Package diskann implements a pure Go DiskANN (Vamana) index for disk-resident approximate nearest neighbor search on billion-scale datasets.

Key design: graph topology + PQ codes reside in RAM (~100 bytes/vector), while raw embeddings live on disk (mmap) and are fetched only for final reranking. This gives 8-16x RAM reduction compared to in-memory HNSW.

Algorithm reference: Subramanya et al., "DiskANN: Fast Accurate Billion-point Nearest Neighbor Search on a Single Node", NeurIPS 2019.

Index

Constants

View Source 
const DiskANNMagic uint32 = 0x444B414E // "DKAN"

DiskANNMagic identifies a gleann DiskANN index file.

View Source 
const DiskANNVersion uint32 = 1

DiskANNVersion is the current format version.

Variables

This section is empty.

Functions

func ADCDistance 

func ADCDistance(table [][]float32, codes []byte) float32

ADCDistance computes the approximate distance from a query to a PQ-encoded vector using a precomputed distance table. O(M) operations.

func CosineDistance 

func CosineDistance(a, b []float32) float32

CosineDistance computes 1 - cosine_similarity.

func L2DistanceSquared 

func L2DistanceSquared(a, b []float32) float32

L2DistanceSquared computes the squared Euclidean distance.

Types

type BackendBuilder 

type BackendBuilder interface {
	Build(ctx context.Context, embeddings [][]float32) ([]byte, error)
	AddVectors(ctx context.Context, indexData []byte, embeddings [][]float32, startID int64) ([]byte, error)
	RemoveVectors(ctx context.Context, indexData []byte, ids []int64) ([]byte, error)
}

BackendBuilder constructs and serializes an index.

type BackendSearcher 

type BackendSearcher interface {
	Load(ctx context.Context, indexData []byte, meta IndexMeta) error
	Search(ctx context.Context, query []float32, topK int) ([]int64, []float32, error)
	SearchWithRecompute(ctx context.Context, query []float32, topK int, recompute EmbeddingRecomputer) ([]int64, []float32, error)
	Close() error
}

BackendSearcher loads and queries an index.

type Builder 

type Builder struct {
	// contains filtered or unexported fields
}

Builder builds DiskANN indexes.

func (*Builder) AddVectors 

func (b *Builder) AddVectors(ctx context.Context, indexData []byte, embeddings [][]float32, startID int64) ([]byte, error)

func (*Builder) Build 

func (b *Builder) Build(ctx context.Context, embeddings [][]float32) ([]byte, error)

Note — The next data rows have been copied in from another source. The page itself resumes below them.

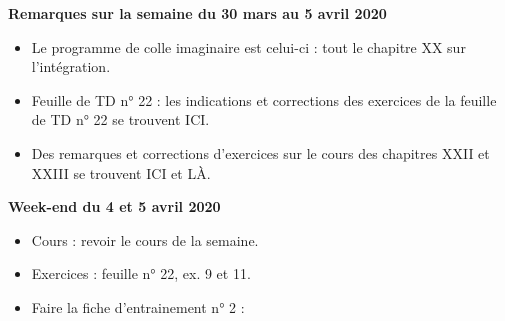 \documentclass[12pt,a4paper]{article}
\begin{document}
% 
% 
% 
% 

 
\noindent\textbf{\bf Remarques sur la semaine du 30 mars au 5 avril 2020}
\begin{itemize}
\item Le programme de colle imaginaire est celui-ci : tout le chapitre XX sur l'intégration.
\item Feuille de TD n° 22 : les indications et corrections des exercices de la feuille de TD n° 22 se trouvent ICI.
\item Des remarques et corrections d'exercices sur le cours des chapitres XXII et XXIII se trouvent ICI et LÀ.\vspace{.4cm}
\end{itemize}

\noindent\textbf{Week-end du 4 et 5 avril 2020}
\begin{itemize}
\item Cours : revoir le cours de la semaine.
\item Exercices : feuille n° 22, ex. 9 et 11.
\item Faire la fiche d'entrainement n° 2 : 
\vspace{.4cm}
\end{itemize}
\end{document}

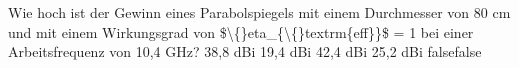     {Wie hoch ist der Gewinn eines Parabolspiegels mit einem Durchmesser von 80 cm und mit einem Wirkungsgrad von \$\textbackslash\{\}eta\_\{\textbackslash\{\}textrm\{eff\}\}\$ = 1 bei einer Arbeitsfrequenz von 10,4 GHz?}
    {38,8 dBi}
    {19,4 dBi}
    {42,4 dBi}
    {25,2 dBi}
    {false}{false}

func (*Builder) RemoveVectors 

func (b *Builder) RemoveVectors(ctx context.Context, indexData []byte, ids []int64) ([]byte, error)

type Candidate 

type Candidate struct {
	ID       int64
	Distance float32
}

Candidate is a (id, distance) pair.

func ADCDistanceSorted 

func ADCDistanceSorted(table [][]float32, candidates []int64, codes [][]byte) []Candidate

ADCDistanceSorted computes ADC distances for multiple candidates and returns them sorted. Used for PQ-based candidate prefiltering.

func SearchDiskIndex 

func SearchDiskIndex(idx *DiskIndex, query []float32, topK, searchL, rerankK int, distFunc DistanceFunc, getVector func(int64) []float32) []Candidate

SearchDiskIndex performs DiskANN's beam search with PQ prefiltering.

Algorithm:

  1. Beam search on graph using PQ approximate distances (cheap, RAM-only).
  2. Collect top-L candidates by PQ distance.
  3. Rerank top candidates using exact distances (expensive, disk read).

Parameters:

  • query: the query vector
  • topK: number of results to return
  • searchL: candidate list size (beam width)
  • rerankK: how many PQ candidates to rerank (0 = 2*topK)
  • getVector: callback to fetch raw embedding (from mmap/disk/recompute)

func SearchExact 

func SearchExact(idx *DiskIndex, query []float32, topK, searchL int, distFunc DistanceFunc) []Candidate

SearchExact performs beam search with exact distances (all embeddings in RAM). This is used when all embeddings fit in memory (small datasets or testing).

type Config 

type Config struct {
	IndexDir      string        `json:"index_dir"`
	Backend       string        `json:"backend"`
	DiskANNConfig DiskANNConfig `json:"diskann_config,omitempty"`
}

Config is a minimal standalone config (mirrors gleann.Config pattern).

func DefaultConfig 

func DefaultConfig() Config

DefaultConfig returns a Config with sensible defaults.

type DiskANNConfig 

type DiskANNConfig struct {
	// R is the max out-degree per node (analogous to HNSW M).
	// Default: 64.
	R int `json:"r"`

	// L is the candidate list size during build (analogous to efConstruction).
	// Default: 100.
	L int `json:"l"`

	// Alpha controls the robust prune diversity parameter.
	// α=1.0 = pure distance, α>1.0 = more diversity. Default: 1.2.
	Alpha float64 `json:"alpha"`

	// PQDim is the number of PQ sub-quantizer dimensions.
	// Each sub-quantizer encodes (dims/PQDim) dimensions into 1 byte.
	// Default: 0 (auto = dims/4, clamped to [1, dims]).
	PQDim int `json:"pq_dim"`

	// PQCentroids is the number of centroids per sub-quantizer.
	// Must be ≤ 256 (stored as uint8). Default: 256.
	PQCentroids int `json:"pq_centroids"`

	// SearchL is the candidate list size during search.
	// Default: 100.
	SearchL int `json:"search_l"`

	// SearchPQRerank is how many PQ candidates to rerank with full vectors.
	// Default: 2 * TopK.
	SearchPQRerank int `json:"search_pq_rerank"`

	// DistanceMetric selects distance function. Default: "l2".
	DistanceMetric DistanceMetric `json:"distance_metric,omitempty"`

	// UseMmap enables memory-mapped search for raw vectors.
	UseMmap bool `json:"use_mmap,omitempty"`
}

DiskANNConfig holds build and search parameters.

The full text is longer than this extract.